For example, in her critique of a Brookings article on net metering, Lisa Wood, a nonresident Senior Fellow at Brookings and lead at the Institute for Electricity Innovation, noted: “In reviewing NEM studies, Muro and Saha [authors of the original Brookings article] chose to focus on a handful of studies that show that net metering results in a benefit to all customers, to the exclusion of studies showing the opposite.”
A good example of Wood’s critique is the ongoing citation of a cost-benefit report that the firm E3 conducted for the Nevada Utility Commission. Wood explains, “[t]he original report came out in 2013, but very soon after the study was published, the cost assumptions for the base-case scenario—which showed a net benefit of $36 million to non-NEM customers (assuming $100 per MWh for utility- scale solar)—were found to be incorrect, completely reversing the conclusion. In E3’s updated report, issued in 2016, the original $36 million net benefit associated with NEM for private rooftop solar turned into a $222 million cost to non-NEM customers when utility-scale solar was priced at $80 per MWh.” Yet, despite the update based on verifiable cost data, the 2013 report is still touted by proponents of net metering. This particular case speaks to a larger point in that studies of benefit and costs should follow best analytic practices, be current, and not subject to preconceived outcomes. As a result, state policymakers should consider and acknowledge these attributes when evaluating different cost-benefit studies.
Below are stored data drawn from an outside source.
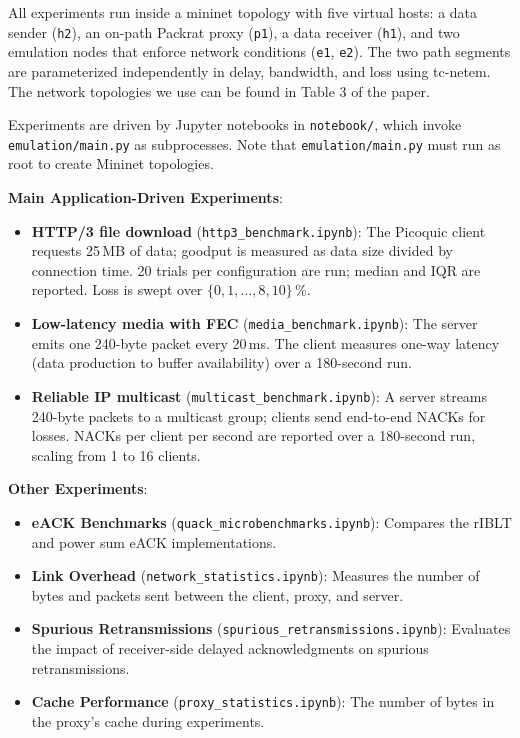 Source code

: \documentclass[sigplan,review]{acmart}
\begin{document}
All experiments run inside a mininet topology with five virtual hosts:
a data sender (\texttt{h2}), an on-path Packrat proxy (\texttt{p1}),
a data receiver (\texttt{h1}), and two emulation nodes that enforce network conditions (\texttt{e1},
\texttt{e2}).
The two path segments are parameterized independently in
delay, bandwidth, and loss using tc-netem.
The network topologies we use can be found in Table 3 of the paper.

Experiments are driven by Jupyter notebooks in \texttt{notebook/},
which invoke \texttt{emulation/main.py} as subprocesses.
Note that \texttt{emulation/main.py} must run as root to create Mininet topologies.

\textbf{Main Application-Driven Experiments}:

\begin{itemize}
  \item \textbf{HTTP/3 file download} (\texttt{http3\_benchmark.ipynb}):
    The Picoquic client requests 25\,MB of data; goodput is measured as
    data size divided by connection time. 20 trials per configuration are
    run; median and IQR are reported. Loss is swept over
    $\{0,1,\ldots,8,10\}$\,\%.
  \item \textbf{Low-latency media with FEC}
    (\texttt{media\_benchmark.ipynb}): The server emits one 240-byte
    packet every 20\,ms. The client measures one-way latency (data
    production to buffer availability) over a 180-second run.
  \item \textbf{Reliable IP multicast}
    (\texttt{multicast\_benchmark.ipynb}): A server streams 240-byte
    packets to a multicast group; clients send end-to-end NACKs for
    losses. NACKs per client per second are reported over a 180-second
    run, scaling from 1 to 16 clients.
\end{itemize}

\textbf{Other Experiments}:

\begin{itemize}
    \item \textbf{eACK Benchmarks} (\texttt{quack\_microbenchmarks.ipynb}): Compares the rIBLT and power sum eACK implementations.
    \item \textbf{Link Overhead} (\texttt{network\_statistics.ipynb}): Measures the number of bytes and packets sent between the client, proxy, and server.
    \item \textbf{Spurious Retransmissions} (\texttt{spurious\_retransmissions.ipynb}): Evaluates the impact of receiver-side delayed acknowledgments on spurious retransmissions.
    \item \textbf{Cache Performance} (\texttt{proxy\_statistics.ipynb}): The number of bytes in the proxy's cache during experiments.
\end{itemize}
\end{document}
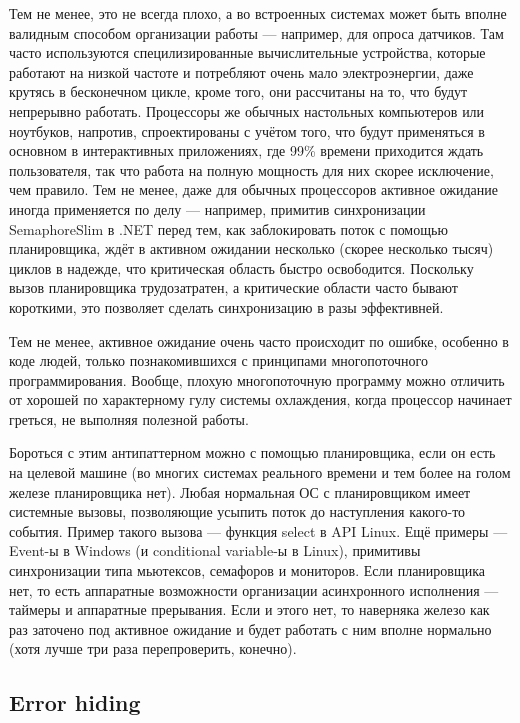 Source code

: \documentclass{../../text-style}
\begin{document}
Тем не менее, это не всегда плохо, а во встроенных системах может быть вполне валидным способом организации работы --- например, для опроса датчиков. Там часто используются специлизированные вычислительные устройства, которые работают на низкой частоте и потребляют очень мало электроэнергии, даже крутясь в бесконечном цикле, кроме того, они рассчитаны на то, что будут непрерывно работать. Процессоры же обычных настольных компьютеров или ноутбуков, напротив, спроектированы с учётом того, что будут применяться в основном в интерактивных приложениях, где 99\% времени приходится ждать пользователя, так что работа на полную мощность для них скорее исключение, чем правило. Тем не менее, даже для обычных процессоров активное ожидание иногда применяется по делу --- например, примитив синхронизации SemaphoreSlim в .NET перед тем, как заблокировать поток с помощью планировщика, ждёт в активном ожидании несколько (скорее несколько тысяч) циклов в надежде, что критическая область быстро освободится. Поскольку вызов планировщика трудозатратен, а критические области часто бывают короткими, это позволяет сделать синхронизацию в разы эффективней.

Тем не менее, активное ожидание очень часто происходит по ошибке, особенно в коде людей, только познакомившихся с принципами многопоточного программирования. Вообще, плохую многопоточную программу можно отличить от хорошей по характерному гулу системы охлаждения, когда процессор начинает греться, не выполняя полезной работы.

Бороться с этим антипаттерном можно с помощью планировщика, если он есть на целевой машине (во многих системах реального времени и тем более на голом железе планировщика нет). Любая нормальная ОС с планировщиком имеет системные вызовы, позволяющие усыпить поток до наступления какого-то события. Пример такого вызова --- функция select в API Linux. Ещё примеры --- Event-ы в Windows (и conditional variable-ы в Linux), примитивы синхронизации типа мьютексов, семафоров и мониторов. Если планировщика нет, то есть аппаратные возможности организации асинхронного исполнения --- таймеры и аппаратные прерывания. Если и этого нет, то наверняка железо как раз заточено под активное ожидание и будет работать с ним вполне нормально (хотя лучше три раза перепроверить, конечно).

\subsection{Error hiding}
\end{document}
Matching Policy Goals with Policy Tools
Perhaps the biggest question when it comes to a cost-benefit analysis is: When should it be used? The answer is only in combination with other methods of evaluation. A policy may provide net benefits but be constructed in such a way that more effective or more efficient methods are overlooked. For example, does encouragement of net metering result in the net improvement of grid reliability less expensively than other grid enhancements?
It is important to remember that net metering itself is not a public policy objective. It is a mechanism to achieve a specific policy goal – in this case, a subsidy to incent private solar development. After more than a decade of this subsidy (when set on retail rates), review is needed to determine whether this is the right policy going forward. Policymakers and regulators are tasked with deciding policy objectives. For energy and electricity issues, those objectives might be lower prices, reduction in carbon emissions, improvements in reliability, or greater penetration of renewable energy. In each of these cases, policymakers should ask themselves: what is the lowest cost, most efficient, and most equitable method to achieve the desired end goal?
If the policy goal is to simply encourage solar energy development at any cost, policymakers should heed the warnings of Richard Schmalensee. Schmalensee, the Howard W. Johnson Professor of Management Emeritus and Professor of Economics Emeritus at MIT and former director of the MIT Center for Energy and Environmental Policy Research, spoke to this point in his comments to DOE in response to a Request for Information on net metering. In 2015, he directed MIT’s multidisciplinary study The Future of Solar Energy, to “assess solar energy’s current and potential competitive position and to identify changes in U.S. government policies that could more efficiently and effectively support the industry’s robust, long-term growth.” He made two points relevant to the costs and benefits of NEM. First, although distributed (or residential) solar energy can bring benefits to homeowners and communities, it is not the most economically efficient way to achieve environmental goals – it costs too much for the benefits delivered. Second, compensating NEM customer generators with retail rates, widely used by states as an incentive to increase deployment of residential solar, presents serious equity problems – it is unfair because it overcompensates these customers for the benefits they deliver while simultaneously allowing them to bypass charges to use the distribution and transmission systems. The bottom line is that retail rate NEM is outdated and the most costly and inefficient means to encourage solar development; hence, its use actually impedes solar growth.
Meter Aggregation
Aggregate (or sometimes called virtual) net metering allows customers with multiple electric meters within a single utility's service territory to offset consumption at multiple locations using a single generation source. For example, aggregate net metering allows a farmer to use net metering credits from a single renewable energy system to offset the consumption measured at multiple meters on the farmer’s various properties.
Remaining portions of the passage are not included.